One of the things that makes Social Networks exciting is their network effect. Each new user adds more value to the network than the prior user; the value is in the connectedness of the thing, not the software. This means it gets easier the larger such networks grow because they deliver more value as they get larger. It’s easier to roll a snowball down the hill than a heavy rock up the hill. Crossing the chasm is all about the heavy rock. A startup gets a great idea that only appeals to early adopters, and it gets harder and harder to roll the rock up the hill as later stage adopters become the target audience.

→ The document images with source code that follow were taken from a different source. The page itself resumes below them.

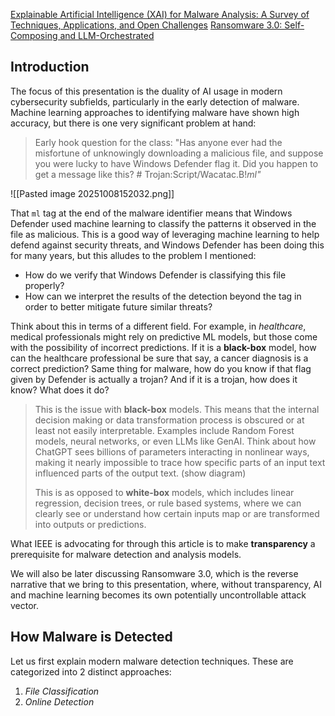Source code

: [Explainable Artificial Intelligence (XAI) for Malware Analysis: A Survey of Techniques, Applications, and Open Challenges](https://ieeexplore.ieee.org/abstract/document/10944807)
[Ransomware 3.0: Self-Composing and LLM-Orchestrated](https://arxiv.org/html/2508.20444v1)
## Introduction
The focus of this presentation is the duality of AI usage in modern cybersecurity subfields, particularly in the early detection of malware. Machine learning approaches to identifying malware have shown high accuracy, but there is one very significant problem at hand: 

> Early hook question for the class: "Has anyone ever had the misfortune of unknowingly downloading a malicious file, and suppose you were lucky to have Windows Defender flag it. Did you happen to get a message like this? # Trojan:Script/Wacatac.B!*ml"*

![[Pasted image 20251008152032.png]]

That `ml` tag at the end of the malware identifier means that Windows Defender used machine learning to classify the patterns it observed in the file as malicious. This is a good way of leveraging machine learning to help defend against security threats, and Windows Defender has been doing this for many years, but this alludes to the problem I mentioned:
- How do we verify that Windows Defender is classifying this file properly? 
- How can we interpret the results of the detection beyond the tag in order to better mitigate future similar threats? 

Think about this in terms of a different field. For example, in *healthcare*, medical professionals might rely on predictive ML models, but those come with the possibility of incorrect predictions. If it is a **black-box** model, how can the healthcare professional be sure that say, a cancer diagnosis is a correct prediction? Same thing for malware, how do you know if that flag given by Defender is actually a trojan? And if it is a trojan, how does it know? What does it do?

> This is the issue with **black-box** models. This means that the internal decision making or data transformation process is obscured or at least not easily interpretable. Examples include Random Forest models, neural networks, or even LLMs like GenAI. Think about how ChatGPT sees billions of parameters interacting in nonlinear ways, making it nearly impossible to trace how specific parts of an input text influenced parts of the output text. (show diagram)
> 
> This is as opposed to **white-box** models, which includes linear regression, decision trees, or rule based systems, where we can clearly see or understand how certain inputs map or are transformed into outputs or predictions.

What IEEE is advocating for through this article is to make **transparency** a prerequisite for malware detection and analysis models. 

We will also be later discussing Ransomware 3.0, which is the reverse narrative that we bring to this presentation, where, without transparency, AI and machine learning becomes its own potentially uncontrollable attack vector.

## How Malware is Detected
Let us first explain modern malware detection techniques. These are categorized into 2 distinct approaches: 
1) *File Classification*
2) *Online Detection*


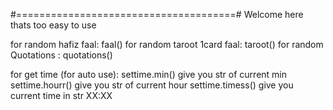 #======================================#
Welcome here 
thats too easy to use

for random hafiz faal:
        faal()
for random taroot 1card faal:
        taroot()
for random Quotations :
        quotations()

for get time (for auto use):
    settime.min() give you str of current min
    settime.hourr() give you str of current hour
    settime.timess() give you current time in str XX:XX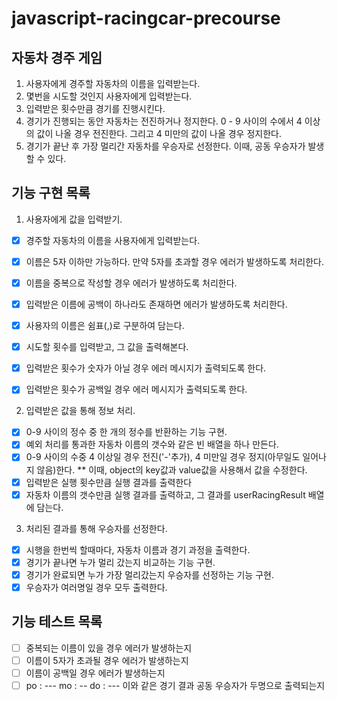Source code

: # javascript-racingcar-precourse

## 자동차 경주 게임

1. 사용자에게 경주할 자동차의 이름을 입력받는다.
2. 몇번을 시도할 것인지 사용자에게 입력받는다.
3. 입력받은 횟수만큼 경기를 진행시킨다.
4. 경기가 진행되는 동안 자동차는 전진하거나 정지한다.
   0 - 9 사이의 수에서 4 이상의 값이 나올 경우 전진한다.
   그리고 4 미만의 값이 나올 경우 정지한다.
5. 경기가 끝난 후 가장 멀리간 자동차를 우승자로 선정한다.
   이때, 공동 우승자가 발생할 수 있다.

## 기능 구현 목록

1. 사용자에게 값을 입력받기.

- [x] 경주할 자동차의 이름을 사용자에게 입력받는다.
- [x] 이름은 5자 이하만 가능하다.
      만약 5자를 초과할 경우 에러가 발생하도록 처리한다.

- [x] 이름을 중복으로 작성할 경우 에러가 발생하도록 처리한다.
- [x] 입력받은 이름에 공백이 하나라도 존재하면 에러가 발생하도록 처리한다.

- [x] 사용자의 이름은 쉼표(,)로 구분하여 담는다.
- [x] 시도할 횟수를 입력받고, 그 값을 출력해본다.
- [x] 입력받은 횟수가 숫자가 아닐 경우 에러 메시지가 출력되도록 한다.
- [x] 입력받은 횟수가 공백일 경우 에러 메시지가 출력되도록 한다.

2. 입력받은 값을 통해 정보 처리.

- [x] 0-9 사이의 정수 중 한 개의 정수를 반환하는 기능 구현.
- [x] 예외 처리를 통과한 자동차 이름의 갯수와 같은 빈 배열을 하나 만든다.
- [x] 0-9 사이의 수중 4 이상일 경우 전진('-'추가),
      4 미만일 경우 정지(아무일도 일어나지 않음)한다.
      \*\* 이때, object의 key값과 value값을 사용해서 값을 수정한다.
- [x] 입력받은 실행 횟수만큼 실행 결과를 출력한다
- [x] 자동차 이름의 갯수만큼 실행 결과를 출력하고, 그 결과를 userRacingResult 배열에 담는다.

3. 처리된 결과를 통해 우승자를 선정한다.

- [x] 시행을 한번씩 할때마다, 자동차 이름과 경기 과정을 출력한다.
- [x] 경기가 끝나면 누가 멀리 갔는지 비교하는 기능 구현.
- [x] 경기가 완료되면 누가 가장 멀리갔는지 우승자를 선정하는 기능 구현.
- [x] 우승자가 여러명일 경우 모두 출력한다.

## 기능 테스트 목록

- [ ] 중복되는 이름이 있을 경우 에러가 발생하는지
- [ ] 이름이 5자가 초과될 경우 에러가 발생하는지
- [ ] 이름이 공백일 경우 에러가 발생하는지
- [ ] po : ---
      mo : --
      do : ---
      이와 같은 경기 결과 공동 우승자가 두명으로 출력되는지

Perhaps the best example of the awesome power of network effects I’ve ever come across is eBay. Once upon a time there were many auction sites, now there is essentially one because of it. The dynamics worked something like this. Each additional buyer meant more bidders on each item for sale. That meant the item was more likely to sell and at a higher price. This attracted more sellers, because they could make more money. That meant more of a selection for buyers, and it limited how high prices could go. So more buyers came to bid. That’s what I call a virtuous cycle, and eBay rode it fast and furiously to the very successful place they’re in now.
SaaS is now starting to show signs of similar network effects. Salesforce is rolling out customer data sharing, which it hopes will generate this sort of advantage. The idea is to make it easy to securely share information from your Salesforce application with other companies who are (presumably) your partners. For example, you could share sales leads. Given that Salesforce will shortly have 1 million users, you can see where the eBay analogy starts to fit in.

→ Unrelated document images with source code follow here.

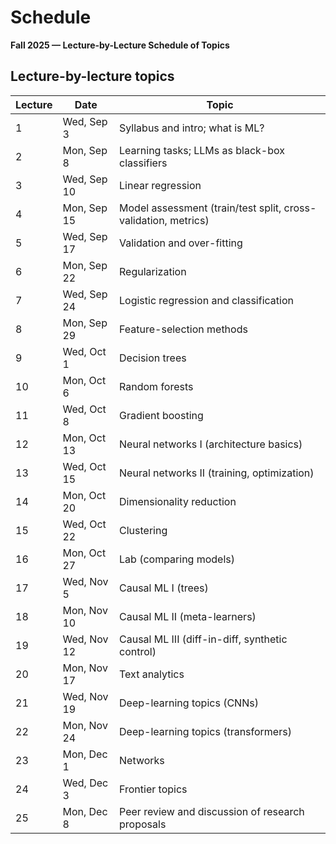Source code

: # Schedule
**Fall 2025 — Lecture-by-Lecture Schedule of Topics**

## Lecture-by-lecture topics
| Lecture | Date | Topic |
|---------|------|-------|
| 1 | Wed, Sep 3 | Syllabus and intro; what is ML? |
| 2 | Mon, Sep 8 | Learning tasks; LLMs as black-box classifiers |
| 3 | Wed, Sep 10 | Linear regression |
| 4 | Mon, Sep 15 | Model assessment (train/test split, cross-validation, metrics) |
| 5 | Wed, Sep 17 | Validation and over-fitting |
| 6 | Mon, Sep 22 | Regularization |
| 7 | Wed, Sep 24 | Logistic regression and classification |
| 8 | Mon, Sep 29 | Feature-selection methods |
| 9 | Wed, Oct 1 | Decision trees |
| 10 | Mon, Oct 6 | Random forests |
| 11 | Wed, Oct 8 | Gradient boosting |
| 12 | Mon, Oct 13 | Neural networks I (architecture basics) |
| 13 | Wed, Oct 15 | Neural networks II (training, optimization) |
| 14 | Mon, Oct 20 | Dimensionality reduction |
| 15 | Wed, Oct 22 | Clustering |
| 16 | Mon, Oct 27 | Lab (comparing models) |
| 17 | Wed, Nov 5 | Causal ML I (trees) |
| 18 | Mon, Nov 10 | Causal ML II (meta-learners) |
| 19 | Wed, Nov 12 | Causal ML III (diff-in-diff, synthetic control) |
| 20 | Mon, Nov 17 | Text analytics |
| 21 | Wed, Nov 19 | Deep-learning topics (CNNs) |
| 22 | Mon, Nov 24 | Deep-learning topics (transformers) |
| 23 | Mon, Dec 1 | Networks |
| 24 | Wed, Dec 3 | Frontier topics |
| 25 | Mon, Dec 8 | Peer review and discussion of research proposals |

Larry Dignan sees this as Salesforce “creating a moat around it’s customer base” to create a competitive advantage and barrier. Given that the pricing is $100 per month per company users invite to share, I think Salesforce is couching this more as a revenue opportunity than a competitive barrier. It’s hard to believe that adding a few database records within their multitenant system to allow information cross pollination could be remotely that expensive. George Hu, Salesforce’s EVP of products and marketing says they’re pricing it for mass adoption, but that seems a stretch when you consider each company you share is the equivalent of a very expensive salesforce seat. Given their average customer has 20 or so seats, each partner they want to give access counts as another seat. Nevertheless, it may still be a valuable enough service to be well worth the price. I’ve been surprised before at how expensive some Salesforce offerings, such as Force, are. People tell me this is an artifact of their Oracle-based culture. Certainly Oracle has never been a low cost provider of anything!
Another example of network effects for SaaS was mentioned by Zoli in his blog. He was talking about the value of benchmarking information. This is an area that is hugely valuable, and the information is very hard to get. Whatever it is you do, imagine being able to get benchmarks on how your industry does the same thing. The most obvious is benchmarking on salaries and other compensation. We all want to track that information down when it comes time to agree on a pay rate! But almost everything could benefit from some benchmarking. Take corporate travel. It would be interesting to know how your company fares (no pun intended!) relative to others in terms of whether you are getting good deals on air fares and hotels. What about meals? What would you do if you learned your staff were spending in the 99th percentile on meals during business travel, for example?
Suppose you have a SaaS company doing some sort of analysis for your customers. You could provide them additional insights by showing them benchmarks for various metrics based on vertical industry. Concur does expense reporting and travel, for example. They could give you the comparitive travel information I mention above. Lucid Era does reporting on the sales cycle. They could tell you a lot of interesting information about how your sales cycle and pipeline compare to others. Xactly reports on sales compensation. Would you like to know relative to your vertical industry peers whether you pay your sales people more or less to close each incremental $1 of revenue?
SaaS companies are in a unique position to create benchmark information by analyzing the data in their multitenant systems. To succeed, they need the willing permission of the real owners of the information, lest they suffer a Facebook Beacon-style backlash. However, given reasonable privacy safeguards, it is often possible to secure permission. The most obvious safeguard is that benchmarks are aggregates. You’re presenting the average of a large number of datapoints, so the likelihood of discovering an individual datapoint is low. What does this have to do with network effects? The more datapoints, the better the benchmark.
I’ll leave you with a last example of SaaS network effects. This has to do with datacenters. SaaS runs software for you in the cloud. But as someone once remarked to me, there are many clouds. Each corresponds to a datacenter. There are advantages to being in the same datacenter in terms of latency and speed of data transfer. Certain kinds of applications can benefit from this, so eventually, it there will be advantages in which SaaS cloud you choose to trust your data to based on which applications live in that cloud. We’ve seen one example of this already. Joyent was able to offer free Facebook application hosting because it had dedicated high speed fiber to Facebook’s datacenter.
Stay tuned for lots more network effects in the SaaS world. The model is tailor-made for it.
Phil Wainewright picks up on my impression too: the SFDC data sharing option is extremely expensive. So much so that he calls it the “anti-viral” network, implying the cost is so high as to thwart the network effect. I think he is right that they’ve made a mistake there.